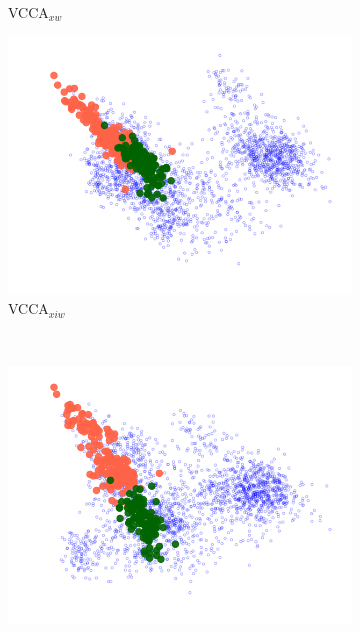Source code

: \begin{figure}[t]
\begin{subfigure}[b]{0.3\textwidth}
         \caption{VCCA$_{x w}$}
         \label{fig:pca_vcca_xw_apples}
     \end{subfigure} 
     \begin{subfigure}[b]{0.3\textwidth}
         \centering
         \includegraphics[width=\textwidth]{PaperB/figures_and_tables/latent_space_visualizations/apples_new/pca_latent_apples_vcca_xiw_seed2.png}
         \caption{VCCA$_{x i w}$}
         \label{fig:pca_vcca_xiw_apples}
     \end{subfigure} \\
     \begin{subfigure}[b]{0.3\textwidth}
         \centering
         \includegraphics[width=\textwidth]{PaperB/figures_and_tables/latent_space_visualizations/apples_new/pca_latent_apples_vcca_xiy_seed2.png}

\end{subfigure}
\end{figure}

--

**Exercise aim:**
Using the listing above, gather each line that holds the string "begin" and copy it.

**Task response:**
: \begin{figure}[t]
\begin{subfigure}[b]{0.3\textwidth}
     \begin{subfigure}[b]{0.3\textwidth}
     \begin{subfigure}[b]{0.3\textwidth}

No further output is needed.